Problem statement → Each line with the string "begin" is to be copied from the records below.

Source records
▶

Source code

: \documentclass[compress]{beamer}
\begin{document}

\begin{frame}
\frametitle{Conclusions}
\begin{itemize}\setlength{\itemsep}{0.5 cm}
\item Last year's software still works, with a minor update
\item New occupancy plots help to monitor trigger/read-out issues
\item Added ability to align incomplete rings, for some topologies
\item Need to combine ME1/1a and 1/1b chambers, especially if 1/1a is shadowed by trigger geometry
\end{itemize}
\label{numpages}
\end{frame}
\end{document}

◀
▶

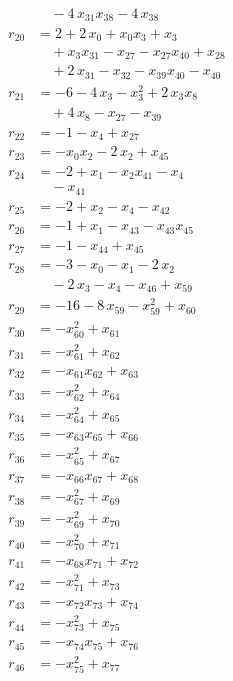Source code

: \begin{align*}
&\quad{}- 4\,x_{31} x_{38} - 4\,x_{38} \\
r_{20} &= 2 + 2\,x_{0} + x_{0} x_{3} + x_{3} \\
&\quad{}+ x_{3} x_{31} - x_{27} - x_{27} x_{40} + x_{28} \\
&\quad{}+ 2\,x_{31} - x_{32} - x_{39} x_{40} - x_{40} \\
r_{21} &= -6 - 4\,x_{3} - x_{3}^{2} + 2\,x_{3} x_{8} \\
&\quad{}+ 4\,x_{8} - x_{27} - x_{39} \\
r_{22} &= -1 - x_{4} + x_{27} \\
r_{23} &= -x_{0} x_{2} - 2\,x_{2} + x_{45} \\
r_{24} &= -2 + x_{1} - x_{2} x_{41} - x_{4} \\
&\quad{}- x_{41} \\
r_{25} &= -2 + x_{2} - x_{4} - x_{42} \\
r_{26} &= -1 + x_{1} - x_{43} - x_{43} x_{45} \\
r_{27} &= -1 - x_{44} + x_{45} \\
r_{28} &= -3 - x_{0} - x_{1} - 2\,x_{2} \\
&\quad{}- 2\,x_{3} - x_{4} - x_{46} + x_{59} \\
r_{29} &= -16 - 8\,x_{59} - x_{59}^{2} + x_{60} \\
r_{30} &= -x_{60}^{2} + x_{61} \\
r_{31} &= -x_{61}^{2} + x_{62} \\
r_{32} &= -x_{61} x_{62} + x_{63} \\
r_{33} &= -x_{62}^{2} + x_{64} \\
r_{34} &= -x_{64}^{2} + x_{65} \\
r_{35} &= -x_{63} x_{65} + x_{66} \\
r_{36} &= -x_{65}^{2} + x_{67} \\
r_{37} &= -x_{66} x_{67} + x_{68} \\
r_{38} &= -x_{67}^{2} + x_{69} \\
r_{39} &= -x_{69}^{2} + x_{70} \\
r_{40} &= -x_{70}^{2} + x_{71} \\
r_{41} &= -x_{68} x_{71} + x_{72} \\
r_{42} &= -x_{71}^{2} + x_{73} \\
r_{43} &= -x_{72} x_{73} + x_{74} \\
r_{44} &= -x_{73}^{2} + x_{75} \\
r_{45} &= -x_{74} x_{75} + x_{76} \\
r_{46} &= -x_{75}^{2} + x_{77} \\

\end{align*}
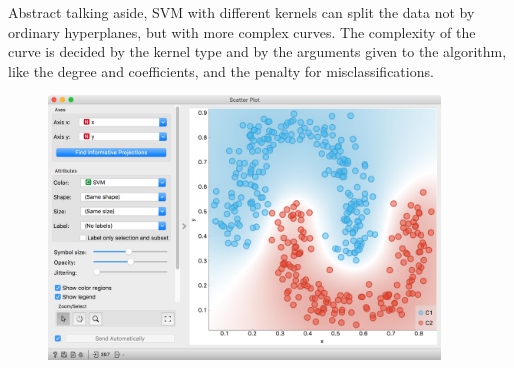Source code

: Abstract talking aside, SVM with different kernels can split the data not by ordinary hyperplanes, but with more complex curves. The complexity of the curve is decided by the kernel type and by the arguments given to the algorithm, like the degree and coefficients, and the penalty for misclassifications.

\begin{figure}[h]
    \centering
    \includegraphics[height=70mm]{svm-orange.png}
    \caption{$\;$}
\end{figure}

◀

Response box →
\begin{document}
\begin{frame}
\begin{itemize}\setlength{\itemsep}{0.5 cm}
: \begin{align*}
\begin{figure}[h]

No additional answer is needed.